Getting paid biweekly means you receive a paycheck every two weeks, typically on the same day (like every other Friday). This results in 26 paychecks per year rather than the 24 you’d get with twice-a-month pay. It’s the most common pay schedule in the United States, and understanding how it works helps you budget more effectively and avoid cash flow surprises.
How Biweekly Pay Works
With a biweekly schedule, your employer runs payroll every 14 days. You always get paid on the same weekday, which makes it predictable. If your first paycheck of the year lands on a Friday, every paycheck that year will also land on a Friday, exactly two weeks apart.
To figure out your gross pay per check, divide your annual salary by 26. Someone earning $42,000 a year would receive approximately $1,615.38 before taxes and deductions every two weeks. Someone earning $60,000 would see about $2,307.69 per check.
Biweekly vs. Semimonthly Pay
People often confuse biweekly pay (every two weeks) with semimonthly pay (twice a month). They sound similar but work differently in ways that affect your paycheck size and your calendar.
Semimonthly pay gives you 24 paychecks a year, usually on fixed dates like the 1st and 15th of each month. Because your annual salary is split into fewer checks, each one is slightly larger. That same $42,000 salary works out to $1,750.00 per semimonthly check versus $1,615.38 biweekly. Your annual total is identical either way.
The trade-off is consistency. Biweekly paychecks always arrive on the same weekday. Semimonthly paychecks fall on whatever day of the week the 1st or 15th happens to be, so the gap between checks varies. One pay period might be 16 days, the next 14. For people who like a predictable rhythm, biweekly tends to feel easier to manage.
The Two “Extra” Paychecks
Most months, you’ll receive two biweekly paychecks.

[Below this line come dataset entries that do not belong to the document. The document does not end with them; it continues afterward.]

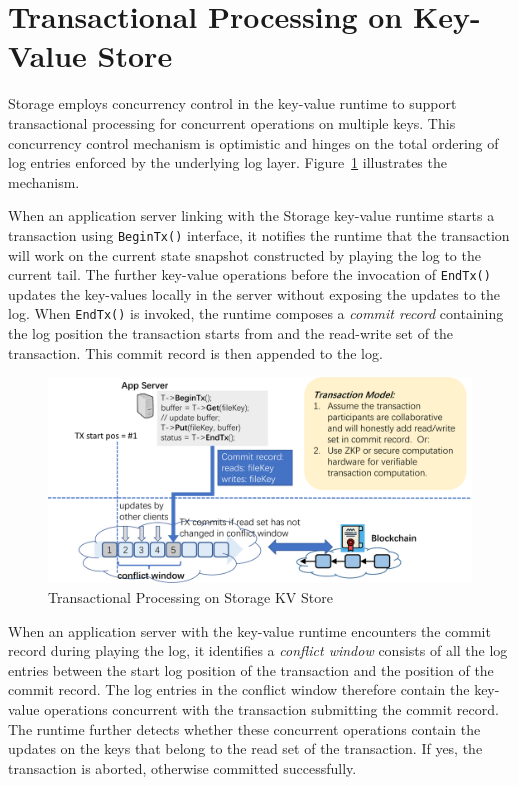 \section{Transactional Processing on Key-Value Store}

\projabbrev Storage employs concurrency control in the key-value runtime to support transactional processing for concurrent operations on multiple keys. 
This concurrency control mechanism is optimistic and hinges on the total ordering of log entries enforced by the underlying log layer. 
Figure~\ref{fig:tx} illustrates the mechanism.

When an application server linking with the \projabbrev Storage key-value runtime starts a transaction using \texttt{BeginTx()} interface, it notifies the runtime that the transaction will work on the current state snapshot constructed by playing the log to the current tail.
The further key-value operations before the invocation of \texttt{EndTx()} updates the key-values locally in the server without exposing the updates to the log. 
When \texttt{EndTx()} is invoked, the runtime composes a \emph{commit record} containing the log position the transaction starts from and the read-write set of the transaction.  
This commit record is then appended to the log.

\begin{figure}[H]	
	\includegraphics[width=\textwidth]{figure/tx-crop.pdf}
	\caption{Transactional Processing on \projabbrev Storage KV Store}
	\label{fig:tx}
\end{figure}
 
When an application server with the key-value runtime encounters the commit record during playing the log, it identifies a \emph{conflict window} consists of all the log entries between the start log position of the transaction and the position of the commit record. 
The log entries in the conflict window therefore contain the key-value operations concurrent with the transaction submitting the commit record. 
The runtime further detects whether these concurrent operations contain the updates on the keys that belong to the read set of the transaction.
If yes, the transaction is aborted, otherwise committed successfully.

But since 26 paychecks don’t divide evenly into 12 months, two months each year will contain three paydays. These three-check months feel like a bonus, even though they’re just your regular salary spread differently across the calendar.
Which months have three paychecks depends on when your first paycheck of the year falls. If your first check arrives on January 2, 2026, your three-check months would be January and July. If it arrives on January 9, 2026, you’d see three checks in May and October instead.
If your monthly budget is built around two paychecks, the third check in those months becomes genuinely useful. Many people treat it as an opportunity to pay down debt, build an emergency fund, or make an extra contribution to savings, since their regular bills are already covered by the first two checks of the month.
Budgeting on a Biweekly Cycle
The biggest budgeting adjustment with biweekly pay is that your paychecks don’t align neatly with monthly bills. Rent, utilities, insurance, and loan payments are almost always due on the same date each month, but your income arrives on a rolling 14-day cycle. Some months the timing works perfectly; others leave you waiting a few days between a bill’s due date and your next paycheck.
A practical approach is to build your baseline budget around two paychecks per month, since that’s what you’ll receive 10 months out of the year. Add up your fixed monthly expenses and make sure two paychecks cover them comfortably. Then treat the two three-check months as built-in opportunities for savings goals or one-time expenses.
Another option is to set up a small buffer in your checking account, enough to cover a week or so of expenses, so you never have to worry about timing mismatches between your pay date and your due dates. Even one or two hundred dollars of cushion removes the stress of watching the calendar.
How Overtime Works With Biweekly Pay
If you’re eligible for overtime (meaning you’re a nonexempt employee), it’s important to know that overtime is calculated per workweek, not per pay period. A biweekly pay period covers two separate workweeks, each running seven consecutive days. Under federal law, your employer cannot average your hours across both weeks.
For example, if you work 45 hours in the first week and 35 hours in the second week of a pay period, your employer can’t call that an average of 40 hours per week and skip the overtime. You’re owed five hours of overtime pay for that first week, even though the two-week total is 80 hours. The overtime earned in a given workweek is then paid out on your regular payday for that pay period.
Why Employers Use Biweekly Pay
From an employer’s perspective, biweekly pay strikes a balance between frequency and administrative cost. Running payroll weekly (52 times a year) is expensive and time-consuming. Monthly payroll (12 times a year) is cheaper to administer but often leaves employees waiting too long between paychecks. Biweekly hits a middle ground at 26 pay runs per year, and the fixed-day schedule simplifies processing compared to semimonthly pay, where paydays can fall on weekends or holidays and need to be adjusted.
In rare calendar years, biweekly pay can produce 27 pay periods instead of the usual 26, which increases payroll costs slightly for employers. This doesn’t affect your annual salary, but it’s a quirk that payroll departments have to plan for.